Aging alterations in whole-brain networks during adulthood mapped with the minimum spanning tree indices: The interplay of density, connectivity cost and life-time trajectory

Highlights

• Altered network density in the elderly compromises lifespan network analysis.

• Focusing on the critical structural network backbone circumvents this problem.

• We characterized minimum spanning tree backbones in 382 healthy subjects.

• Tree-based metrics showed linear and non-linear trajectories across adulthood.

• Trajectories are in close accordance with previous histopathological data.

Abstract

The organizational network changes in the human brain across the lifespan have been mapped using functional and structural connectivity data. Brain network changes provide valuable insights into the processes underlying senescence. Nonetheless, the altered network density in the elderly severely compromises the usefulness of network analysis to study the aging brain. We successfully circumvented this problem by focusing on the critical structural network backbone, using a robust tree representation. Whole-brain networks' minimum spanning trees were determined in a dataset of diffusion-weighted images from 382 healthy subjects, ranging in age from 20.2 to 86.2 years. Tree-based metrics were compared with classical network metrics. In contrast to the tree-based metrics, classical metrics were highly influenced by age-related changes in network density. Tree-based metrics showed linear and non-linear correlation across adulthood and are in close accordance with results from previous histopathological characterizations of the changes in white matter integrity in the aging brain.

Introduction

Characterizing the functional and structural changes in the brain across the human lifespan is invaluable to increase our understanding of the associated decline in executive functions and memory during aging, even in the absence of disease (Burke and Barnes, 2006). Age-related declines might arise from alterations in specific brain regions or from modification in the interplay of structural and functional connectivity between distinct regions (Andrews-Hanna et al., 2007, Bishop et al., 2010).

A method to characterize the structural and functional organization of the brain is network analysis (Bullmore and Sporns, 2009). It provides quantitative information on the topological properties of networks, including economical small-world properties, highly connected hubs, and modularity (Rubinov and Sporns, 2010). Network analysis has greatly contributed to the knowledge on the network organization across the lifespan (Uddin et al., 2010, Cao et al., 2014). Normal aging corresponds with alterations in topology both in functional (Achard and Bullmore, 2007, Meunier et al., 2009, Meier et al., 2012, Spreng and Schacter, 2012, Wang et al., 2012) and structural brain networks (Gong et al., 2009, Hagmann et al., 2010, Montembeault et al., 2012, Wu et al., 2012, Zhu et al., 2012, Dennis et al., 2013). These alterations can be summarized as reduced global efficiency, increased local network clustering and reduced centrality of hub regions in the elderly.

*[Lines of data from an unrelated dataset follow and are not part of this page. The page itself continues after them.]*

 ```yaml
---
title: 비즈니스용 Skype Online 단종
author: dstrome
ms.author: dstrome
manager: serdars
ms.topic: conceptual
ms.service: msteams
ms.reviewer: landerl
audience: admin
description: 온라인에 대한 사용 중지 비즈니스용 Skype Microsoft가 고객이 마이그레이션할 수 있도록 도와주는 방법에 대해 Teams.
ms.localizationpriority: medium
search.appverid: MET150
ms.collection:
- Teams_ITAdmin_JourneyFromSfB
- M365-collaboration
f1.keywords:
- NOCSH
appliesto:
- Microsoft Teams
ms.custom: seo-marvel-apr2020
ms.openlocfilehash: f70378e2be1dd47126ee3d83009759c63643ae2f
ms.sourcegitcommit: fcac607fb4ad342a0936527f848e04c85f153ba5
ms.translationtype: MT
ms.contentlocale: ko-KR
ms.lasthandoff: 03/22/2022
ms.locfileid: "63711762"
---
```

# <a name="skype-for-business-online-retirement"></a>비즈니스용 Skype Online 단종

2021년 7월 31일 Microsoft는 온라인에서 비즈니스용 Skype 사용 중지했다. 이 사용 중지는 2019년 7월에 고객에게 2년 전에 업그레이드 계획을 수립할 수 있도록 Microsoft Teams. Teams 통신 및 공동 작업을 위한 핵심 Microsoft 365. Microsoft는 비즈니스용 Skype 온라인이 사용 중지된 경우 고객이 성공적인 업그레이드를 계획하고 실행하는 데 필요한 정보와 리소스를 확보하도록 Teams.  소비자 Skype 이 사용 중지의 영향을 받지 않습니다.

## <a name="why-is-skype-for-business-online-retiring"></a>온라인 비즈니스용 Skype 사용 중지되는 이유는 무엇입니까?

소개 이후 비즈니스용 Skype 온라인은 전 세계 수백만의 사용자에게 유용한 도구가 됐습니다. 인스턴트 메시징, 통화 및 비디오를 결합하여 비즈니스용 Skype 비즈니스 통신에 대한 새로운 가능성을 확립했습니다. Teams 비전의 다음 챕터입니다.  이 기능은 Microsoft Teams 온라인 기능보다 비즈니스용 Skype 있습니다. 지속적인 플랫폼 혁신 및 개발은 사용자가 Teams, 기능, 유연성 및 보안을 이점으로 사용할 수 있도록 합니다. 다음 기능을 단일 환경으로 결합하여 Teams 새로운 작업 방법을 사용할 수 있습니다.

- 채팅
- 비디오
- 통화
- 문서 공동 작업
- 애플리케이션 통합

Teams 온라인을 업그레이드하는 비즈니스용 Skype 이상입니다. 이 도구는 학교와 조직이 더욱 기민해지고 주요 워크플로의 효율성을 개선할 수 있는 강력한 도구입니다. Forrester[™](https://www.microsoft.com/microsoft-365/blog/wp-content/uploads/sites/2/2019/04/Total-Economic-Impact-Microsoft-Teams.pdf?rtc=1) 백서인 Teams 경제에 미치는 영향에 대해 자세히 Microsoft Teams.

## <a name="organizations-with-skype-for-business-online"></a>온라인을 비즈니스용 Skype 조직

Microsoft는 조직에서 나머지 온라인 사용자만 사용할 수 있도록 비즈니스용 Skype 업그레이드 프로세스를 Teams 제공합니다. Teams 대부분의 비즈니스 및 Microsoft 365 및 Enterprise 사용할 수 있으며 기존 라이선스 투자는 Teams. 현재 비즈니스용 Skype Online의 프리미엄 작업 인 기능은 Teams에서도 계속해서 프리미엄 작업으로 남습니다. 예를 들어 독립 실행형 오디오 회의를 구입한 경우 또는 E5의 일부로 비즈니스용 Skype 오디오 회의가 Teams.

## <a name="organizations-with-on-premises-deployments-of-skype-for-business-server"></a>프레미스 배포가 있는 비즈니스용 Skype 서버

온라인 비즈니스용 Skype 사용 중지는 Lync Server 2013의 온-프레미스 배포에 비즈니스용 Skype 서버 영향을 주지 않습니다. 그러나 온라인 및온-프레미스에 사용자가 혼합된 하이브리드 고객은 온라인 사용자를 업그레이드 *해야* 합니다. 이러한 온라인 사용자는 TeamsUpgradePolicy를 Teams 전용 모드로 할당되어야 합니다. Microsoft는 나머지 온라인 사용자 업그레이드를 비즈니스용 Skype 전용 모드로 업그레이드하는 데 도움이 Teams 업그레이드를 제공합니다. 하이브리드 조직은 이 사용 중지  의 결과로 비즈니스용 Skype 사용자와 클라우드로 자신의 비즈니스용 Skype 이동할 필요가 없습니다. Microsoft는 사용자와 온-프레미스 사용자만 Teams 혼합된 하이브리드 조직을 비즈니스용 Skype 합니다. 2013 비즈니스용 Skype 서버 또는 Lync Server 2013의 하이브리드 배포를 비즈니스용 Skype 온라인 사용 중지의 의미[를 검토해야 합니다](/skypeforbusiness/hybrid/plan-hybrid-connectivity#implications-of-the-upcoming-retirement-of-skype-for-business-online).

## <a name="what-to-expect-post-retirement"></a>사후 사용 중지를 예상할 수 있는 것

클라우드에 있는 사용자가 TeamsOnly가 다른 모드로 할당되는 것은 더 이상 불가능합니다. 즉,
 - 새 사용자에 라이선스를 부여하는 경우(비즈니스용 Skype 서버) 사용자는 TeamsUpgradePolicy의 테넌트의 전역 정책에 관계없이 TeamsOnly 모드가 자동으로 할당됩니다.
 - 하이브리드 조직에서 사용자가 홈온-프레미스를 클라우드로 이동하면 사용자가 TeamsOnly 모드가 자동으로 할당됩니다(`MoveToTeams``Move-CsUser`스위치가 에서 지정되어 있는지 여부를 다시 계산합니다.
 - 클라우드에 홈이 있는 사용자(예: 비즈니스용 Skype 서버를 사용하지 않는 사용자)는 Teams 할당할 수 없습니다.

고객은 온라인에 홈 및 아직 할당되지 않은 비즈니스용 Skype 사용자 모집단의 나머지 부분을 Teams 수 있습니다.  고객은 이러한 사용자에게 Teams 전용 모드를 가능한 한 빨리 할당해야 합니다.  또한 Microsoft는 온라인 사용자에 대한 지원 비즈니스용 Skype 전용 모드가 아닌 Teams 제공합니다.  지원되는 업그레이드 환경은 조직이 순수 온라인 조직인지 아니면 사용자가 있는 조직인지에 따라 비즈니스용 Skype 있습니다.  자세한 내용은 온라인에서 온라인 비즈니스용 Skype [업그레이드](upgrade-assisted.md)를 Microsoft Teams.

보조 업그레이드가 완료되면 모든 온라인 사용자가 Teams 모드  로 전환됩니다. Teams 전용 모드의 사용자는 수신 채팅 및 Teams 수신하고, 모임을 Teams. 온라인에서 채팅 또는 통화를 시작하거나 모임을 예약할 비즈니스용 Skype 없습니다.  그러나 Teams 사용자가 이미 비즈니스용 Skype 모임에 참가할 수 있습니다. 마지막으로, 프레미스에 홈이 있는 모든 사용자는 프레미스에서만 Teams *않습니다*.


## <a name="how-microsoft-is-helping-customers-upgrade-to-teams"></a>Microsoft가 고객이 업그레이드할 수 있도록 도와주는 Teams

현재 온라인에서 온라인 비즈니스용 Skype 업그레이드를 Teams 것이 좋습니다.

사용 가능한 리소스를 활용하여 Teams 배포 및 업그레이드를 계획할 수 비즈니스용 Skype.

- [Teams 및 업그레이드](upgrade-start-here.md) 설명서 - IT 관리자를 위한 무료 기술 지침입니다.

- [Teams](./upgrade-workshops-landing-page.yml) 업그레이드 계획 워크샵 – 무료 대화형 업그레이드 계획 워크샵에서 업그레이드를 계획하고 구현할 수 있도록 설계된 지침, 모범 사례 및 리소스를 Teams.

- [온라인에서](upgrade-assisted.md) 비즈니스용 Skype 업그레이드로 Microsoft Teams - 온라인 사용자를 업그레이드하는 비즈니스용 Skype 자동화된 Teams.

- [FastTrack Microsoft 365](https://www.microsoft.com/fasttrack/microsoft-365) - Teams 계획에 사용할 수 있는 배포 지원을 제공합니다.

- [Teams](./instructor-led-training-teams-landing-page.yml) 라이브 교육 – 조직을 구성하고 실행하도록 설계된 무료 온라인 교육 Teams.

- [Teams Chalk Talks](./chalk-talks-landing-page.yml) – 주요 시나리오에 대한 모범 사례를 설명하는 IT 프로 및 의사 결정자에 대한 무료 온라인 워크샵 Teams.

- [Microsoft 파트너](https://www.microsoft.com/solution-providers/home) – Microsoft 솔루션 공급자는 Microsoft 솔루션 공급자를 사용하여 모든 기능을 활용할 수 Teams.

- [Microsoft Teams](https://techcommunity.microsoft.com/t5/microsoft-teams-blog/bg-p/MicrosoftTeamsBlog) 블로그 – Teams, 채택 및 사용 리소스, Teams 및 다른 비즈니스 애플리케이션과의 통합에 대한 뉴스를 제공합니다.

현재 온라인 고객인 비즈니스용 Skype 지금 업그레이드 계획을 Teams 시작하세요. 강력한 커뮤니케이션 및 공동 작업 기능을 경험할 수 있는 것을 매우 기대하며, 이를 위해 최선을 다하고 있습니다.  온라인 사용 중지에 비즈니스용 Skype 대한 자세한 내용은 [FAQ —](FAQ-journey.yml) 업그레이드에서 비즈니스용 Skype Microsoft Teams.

Despite the potential of network analysis to quantify topological modifications, the methodology is significantly hampered in the comparison of networks with different densities and degree distributions (Van Wijk et al., 2010, Fornito et al., 2013). This is due to the topological metrics being highly dependent on the percentage of connections available in a network and the number of connections per network node (Stam et al., 2014). These limitations critically undermine the comparability of network topology across the human lifespan as densities are known to substantially alter with increasing age (Gong et al., 2009, Hagmann et al., 2010, Dennis et al., 2013). Possible reasons are reduced white matter volume and accelerated decrease in white matter integrity measures, such as fractional anisotropy, in senescence (Westlye et al., 2010). Furthermore, the neocortical neuronal density massively diminishes between late childhood and old age, marked by white matter degradation with axonal atrophy of up to 15% of all myelinated fibers in old aged healthy persons (Salat, 2011).

The effect of density and degree on topological characterization is not solved using common correction approaches such as using weighted graphs or metric normalization based on null models (Rubinov and Sporns, 2010, Van Wijk et al., 2010). A solution to circumvent these comparability issues due to differences in density and degree distribution is offered by the minimum spanning tree (MST) method (Stam et al., 2014). The MST is the backbone of a network mostly comprising the strongest connections. This facilitates network comparisons without normalization or standardization steps. The usefulness of the MST method in the comparison of healthy and diseased groups has recently been shown in capturing subtle developmental brain network changes (Stam et al., 2014).

We determined whole-brain network topological metrics during adulthood using structural networks obtained from diffusion magnetic resonance imaging in 382 healthy subjects in the age-range of 20 to 86 years. We characterized the age-related changes in MST metrics and compared those with whole-brain network metrics obtained from classical network analysis. We hypothesized that we would be able to detect: i) decreased network density in the elderly, ii) significant age-related changes in the MST and classical network metrics and iii) a large effect of network density on classical network metrics, in contrast to the MST metrics.